Thanks for the input on Georgian Bay. I had done a little searching of charts online, but could not get a clear and detailed idea about that area so I figured I would go to people who have sailed it.


----------



## JordanH (Dec 13, 2008)

Hi GRR,
You asked that I comment in this thread, however, I don't know if my experience is universal to make a difference. I will add my comments from our recent trip... Just one man's comments about one specific trip.

My comments apply to ONLY the Canadian side as we did not visit the USA on this trip. There is a large difference in geography and availability of ports on either side.

We bought our boat in Bayfield; The river wasn't dredged until the end of May and we were one of the first boats to go in. Up-river, we were plopped into the water, backed out of the slip and promptly ran aground. With a 4' draft, there was only 3'11" depth. The marina operator said, "ohhhh, we didn't dredge there!" *sigh* I moved slips immediately and moved to Goderich the following weekend. The point being that rivers silt up quickly and you will be at the mercy of the dredge in any river port. 

Moving north, I had no problems with a 4' draft. There were much larger vessels in every port and anchorage all the way up to Killarney and the North Channel portions we visited. You must be careful of your depth on the chart, as Lake Huron/Georgian Bay are much lower now than you'd expect - but that's just a matter of watching your charts and depth sounder, not of the draft of your boat. We saw plenty enough 50+' sailboats that quite easily had a draft over 6' so you should be fine with any of the 30'-40'-ish boats you were mentioning before.

Returning down the lake you begin to run into problems south of Bayfield or Grand Bend. There isn't much there for you to tuck into on any sort of sailboat... again, not a draft problem, but one of geography... there's no good spots for sailboats until you get to Sarnia. Again, no draft issues in Sarnia or rivers going south to Lake Erie due to the freighter channel.

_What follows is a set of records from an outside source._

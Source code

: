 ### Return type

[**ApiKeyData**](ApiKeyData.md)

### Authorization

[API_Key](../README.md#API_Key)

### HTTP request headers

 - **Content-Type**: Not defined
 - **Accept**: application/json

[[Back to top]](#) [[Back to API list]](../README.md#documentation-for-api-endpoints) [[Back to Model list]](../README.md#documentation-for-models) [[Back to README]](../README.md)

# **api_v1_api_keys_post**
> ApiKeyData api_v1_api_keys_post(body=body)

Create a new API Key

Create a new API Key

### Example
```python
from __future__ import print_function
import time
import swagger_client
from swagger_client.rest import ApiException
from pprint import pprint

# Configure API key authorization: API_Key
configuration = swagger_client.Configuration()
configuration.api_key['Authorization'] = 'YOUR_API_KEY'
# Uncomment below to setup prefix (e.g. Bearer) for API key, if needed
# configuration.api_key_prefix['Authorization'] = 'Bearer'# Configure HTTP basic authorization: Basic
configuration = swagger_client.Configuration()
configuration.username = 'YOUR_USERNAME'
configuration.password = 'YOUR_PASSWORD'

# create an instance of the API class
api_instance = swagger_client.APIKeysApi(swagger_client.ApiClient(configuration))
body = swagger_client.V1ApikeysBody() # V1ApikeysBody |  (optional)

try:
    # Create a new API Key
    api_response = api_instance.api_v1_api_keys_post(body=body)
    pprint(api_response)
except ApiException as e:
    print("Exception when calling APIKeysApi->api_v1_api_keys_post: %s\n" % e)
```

*ahhhh* But Lake Erie. Lake Erie was above Chart Datum in a healthy way when we came through. However, this is where we began getting advice of "Don't go into Port _______ " (Fill in the blank). Many of the eastern ports are river based and have silted up with no dredging having been done recently so there are definite problems with depth. Even Port Stanley, the 2005 Richardson's charts show a straight channel exiting Kettle Creek, but in reality, they've had to make an S-chicane to mark the channel leaving the main harbour... fortunately, we were floating high enough over it, but you could see the distinct colour of the bottom and my wife and I knew we had better keep a lookout.
Further east, we were invited to a fellow's place in Port Burwell. He has a Tartan 34 which he keeps there quite well... he says, "No problem, come up and visit." We asked about that invitation to the sailors at Port Stanley Sailing Squadron and they all chuckled and said, "He WOULD say that, but you have to have local knowledge to get in there." They also gave me grave warnings about my 4' draft in Port Burwell. I have a feeling many of these warnings are overly cautious, but better safe and afloat.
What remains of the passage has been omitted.